[Opening Raw data section]
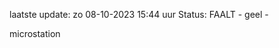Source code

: laatste update: 
zo 08-10-2023 15:44   uur 
Status: FAALT - geel - 
<div class="service Y">microstation</div>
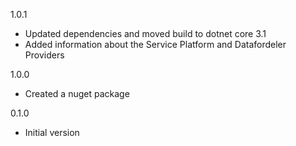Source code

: 1.0.1
* Updated dependencies and moved build to dotnet core 3.1
* Added information about the Service Platform and Datafordeler Providers

1.0.0
* Created a nuget package

0.1.0
* Initial version
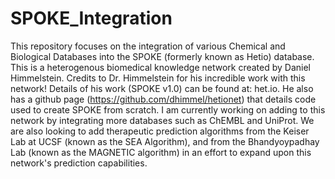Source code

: # SPOKE_Integration
This repository focuses on the integration of various Chemical and Biological Databases into the SPOKE (formerly known as Hetio) database. This is a heterogenous biomedical knowledge network created by Daniel Himmelstein. Credits to Dr. Himmelstein for his incredible work with this network! Details of his work (SPOKE v1.0) can be found at: het.io. He also has a github page (https://github.com/dhimmel/hetionet) that details code used to create SPOKE from scratch. I am currently working on adding to this network by integrating more databases such as ChEMBL and UniProt. We are also looking to add therapeutic prediction algorithms from the Keiser Lab at UCSF (known as the SEA Algorithm), and from the Bhandyoypadhay Lab (known as the MAGNETIC algorithm) in an effort to expand upon this network's prediction capabilities.

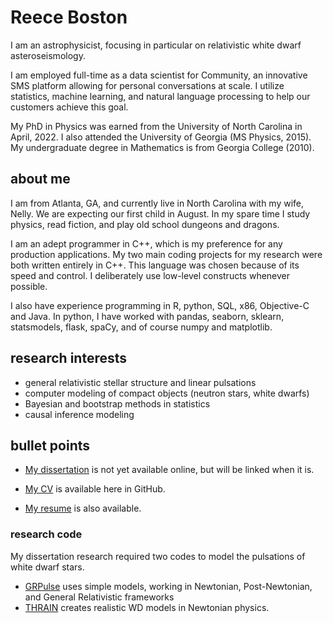 # Reece Boston

I am an astrophysicist, focusing in particular on relativistic white dwarf asteroseismology.

I am employed full-time as a data scientist for Community, an innovative SMS platform allowing for personal conversations at scale.  I utilize statistics, machine learning, and natural language processing to help our customers achieve this goal.

My PhD in Physics was earned from the University of North Carolina in April, 2022.  I also attended the University of Georgia (MS Physics, 2015).  My undergraduate degree in Mathematics is from Georgia College (2010).

## about me

I am from Atlanta, GA, and currently live in North Carolina with my wife, Nelly.  We are expecting our first child in August.  In my spare time I study physics, read fiction, and play old school dungeons and dragons.

I am an adept programmer in C++, which is my preference for any production applications.  My two main coding projects for my research were both written entirely in C++.  This language was chosen because of its speed and control.  I deliberately use low-level constructs whenever possible.

I also have experience programming in R, python, SQL, x86, Objective-C and Java.  In python, I have worked with pandas, seaborn, sklearn, statsmodels, flask, spaCy, and of course numpy and matplotlib.

## research interests

- general relativistic stellar structure and linear pulsations
- computer modeling of compact objects (neutron stars, white dwarfs)
- Bayesian and bootstrap methods in statistics
- causal inference modeling

## bullet points

- [My dissertation](https://github.com/rboston628/THESIS) is not yet available online, but will be linked when it is.

- [My CV](https://github.com/rboston628/rboston628/blob/master/BostonReeceCV2022.pdf) is available here in GitHub.

- [My resume](https://github.com/rboston628/rboston628/blob/master/rboston_resume.pdf) is also available.

### research code

My dissertation research required two codes to model the pulsations of white dwarf stars.

- [GRPulse](https://github.com/rboston628/GRPulse) uses simple models, working in Newtonian, Post-Newtonian, and General Relativistic frameworks
- [THRAIN](https://github.com/rboston628/THRAIN) creates realistic WD models in Newtonian physics.
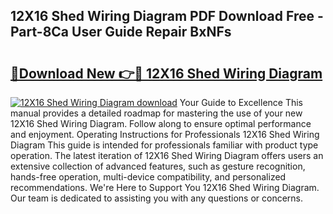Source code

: ## 12X16 Shed Wiring Diagram PDF Download Free - Part-8Ca User Guide Repair BxNFs

# <h2><a href="http://dfkz0dx.blite.top/?on=12X16+Shed+Wiring+Diagram">🔗Download New 👉🔴 12X16 Shed Wiring Diagram</a></h2>

[![12X16 Shed Wiring Diagram download](https://i.imgur.com/lujVjoI.png)](http://dfkz0dx.blite.top/?on=12X16+Shed+Wiring+Diagram)
Your Guide to Excellence This manual provides a detailed roadmap for mastering the use of your new 12X16 Shed Wiring Diagram. Follow along to ensure optimal performance and enjoyment. Operating Instructions for Professionals 12X16 Shed Wiring Diagram This guide is intended for professionals familiar with product type operation. The latest iteration of 12X16 Shed Wiring Diagram offers users an extensive collection of advanced features, such as gesture recognition, hands-free operation, multi-device compatibility, and personalized recommendations. We're Here to Support You 12X16 Shed Wiring Diagram. Our team is dedicated to assisting you with any questions or concerns.
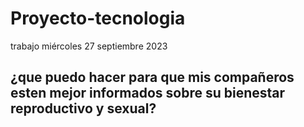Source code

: # Proyecto-tecnologia
trabajo miércoles 27 septiembre 2023

## ¿que puedo hacer para que mis compañeros esten mejor informados sobre su bienestar reproductivo y sexual?
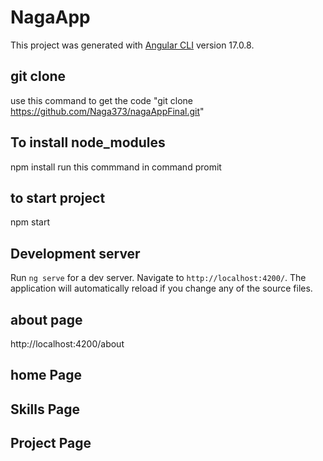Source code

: # NagaApp

This project was generated with [Angular CLI](https://github.com/angular/angular-cli) version 17.0.8.

## git clone
use this command to get the code "git clone https://github.com/Naga373/nagaAppFinal.git"

## To install node_modules

npm install run this commmand in command promit

## to start project 

npm start

## Development server

Run `ng serve` for a dev server. Navigate to `http://localhost:4200/`. The application will automatically reload if you change any of the source files.


## about page 
http://localhost:4200/about


## home Page

## Skills Page

## Project Page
[Closing Raw data section]
> **What needs to be done**:
With no pictures included, write out the entries exactly.

> **Result below**:
Source code

: laatste update: 
zo 08-10-2023 15:44   uur 
Status: FAALT - geel - 
<div class="service Y">microstation</div>
Source code

: 1.0.1
* Updated dependencies and moved build to dotnet core 3.1
* Added information about the Service Platform and Datafordeler Providers

1.0.0
* Created a nuget package

0.1.0
* Initial version
Source code

: # SPOKE_Integration
This repository focuses on the integration of various Chemical and Biological Databases into the SPOKE (formerly known as Hetio) database. This is a heterogenous biomedical knowledge network created by Daniel Himmelstein. Credits to Dr. Himmelstein for his incredible work with this network! Details of his work (SPOKE v1.0) can be found at: het.io. He also has a github page (https://github.com/dhimmel/hetionet) that details code used to create SPOKE from scratch. I am currently working on adding to this network by integrating more databases such as ChEMBL and UniProt. We are also looking to add therapeutic prediction algorithms from the Keiser Lab at UCSF (known as the SEA Algorithm), and from the Bhandyoypadhay Lab (known as the MAGNETIC algorithm) in an effort to expand upon this network's prediction capabilities.

 # Reece Boston

I am an astrophysicist, focusing in particular on relativistic white dwarf asteroseismology.

I am employed full-time as a data scientist for Community, an innovative SMS platform allowing for personal conversations at scale.  I utilize statistics, machine learning, and natural language processing to help our customers achieve this goal.

My PhD in Physics was earned from the University of North Carolina in April, 2022.  I also attended the University of Georgia (MS Physics, 2015).  My undergraduate degree in Mathematics is from Georgia College (2010).

## about me

I am from Atlanta, GA, and currently live in North Carolina with my wife, Nelly.  We are expecting our first child in August.  In my spare time I study physics, read fiction, and play old school dungeons and dragons.

I am an adept programmer in C++, which is my preference for any production applications.  My two main coding projects for my research were both written entirely in C++.  This language was chosen because of its speed and control.  I deliberately use low-level constructs whenever possible.

I also have experience programming in R, python, SQL, x86, Objective-C and Java.  In python, I have worked with pandas, seaborn, sklearn, statsmodels, flask, spaCy, and of course numpy and matplotlib.

## research interests

- general relativistic stellar structure and linear pulsations
- computer modeling of compact objects (neutron stars, white dwarfs)
- Bayesian and bootstrap methods in statistics
- causal inference modeling

## bullet points

- [My dissertation](https://github.com/rboston628/THESIS) is not yet available online, but will be linked when it is.

- [My CV](https://github.com/rboston628/rboston628/blob/master/BostonReeceCV2022.pdf) is available here in GitHub.

- [My resume](https://github.com/rboston628/rboston628/blob/master/rboston_resume.pdf) is also available.

### research code

My dissertation research required two codes to model the pulsations of white dwarf stars.

- [GRPulse](https://github.com/rboston628/GRPulse) uses simple models, working in Newtonian, Post-Newtonian, and General Relativistic frameworks
- [THRAIN](https://github.com/rboston628/THRAIN) creates realistic WD models in Newtonian physics.
Source code

: ## 12X16 Shed Wiring Diagram PDF Download Free - Part-8Ca User Guide Repair BxNFs

# <h2><a href="http://dfkz0dx.blite.top/?on=12X16+Shed+Wiring+Diagram">🔗Download New 👉🔴 12X16 Shed Wiring Diagram</a></h2>

[![12X16 Shed Wiring Diagram download](https://i.imgur.com/lujVjoI.png)](http://dfkz0dx.blite.top/?on=12X16+Shed+Wiring+Diagram)
Your Guide to Excellence This manual provides a detailed roadmap for mastering the use of your new 12X16 Shed Wiring Diagram. Follow along to ensure optimal performance and enjoyment. Operating Instructions for Professionals 12X16 Shed Wiring Diagram This guide is intended for professionals familiar with product type operation. The latest iteration of 12X16 Shed Wiring Diagram offers users an extensive collection of advanced features, such as gesture recognition, hands-free operation, multi-device compatibility, and personalized recommendations. We're Here to Support You 12X16 Shed Wiring Diagram. Our team is dedicated to assisting you with any questions or concerns.
Source code

: # Proyecto-tecnologia
trabajo miércoles 27 septiembre 2023

## ¿que puedo hacer para que mis compañeros esten mejor informados sobre su bienestar reproductivo y sexual?
Source code

: # NagaApp

This project was generated with [Angular CLI](https://github.com/angular/angular-cli) version 17.0.8.

## git clone
use this command to get the code "git clone https://github.com/Naga373/nagaAppFinal.git"

## To install node_modules

npm install run this commmand in command promit

## to start project 

npm start

## Development server

Run `ng serve` for a dev server. Navigate to `http://localhost:4200/`. The application will automatically reload if you change any of the source files.


## about page 
http://localhost:4200/about


## home Page

## Skills Page

## Project Page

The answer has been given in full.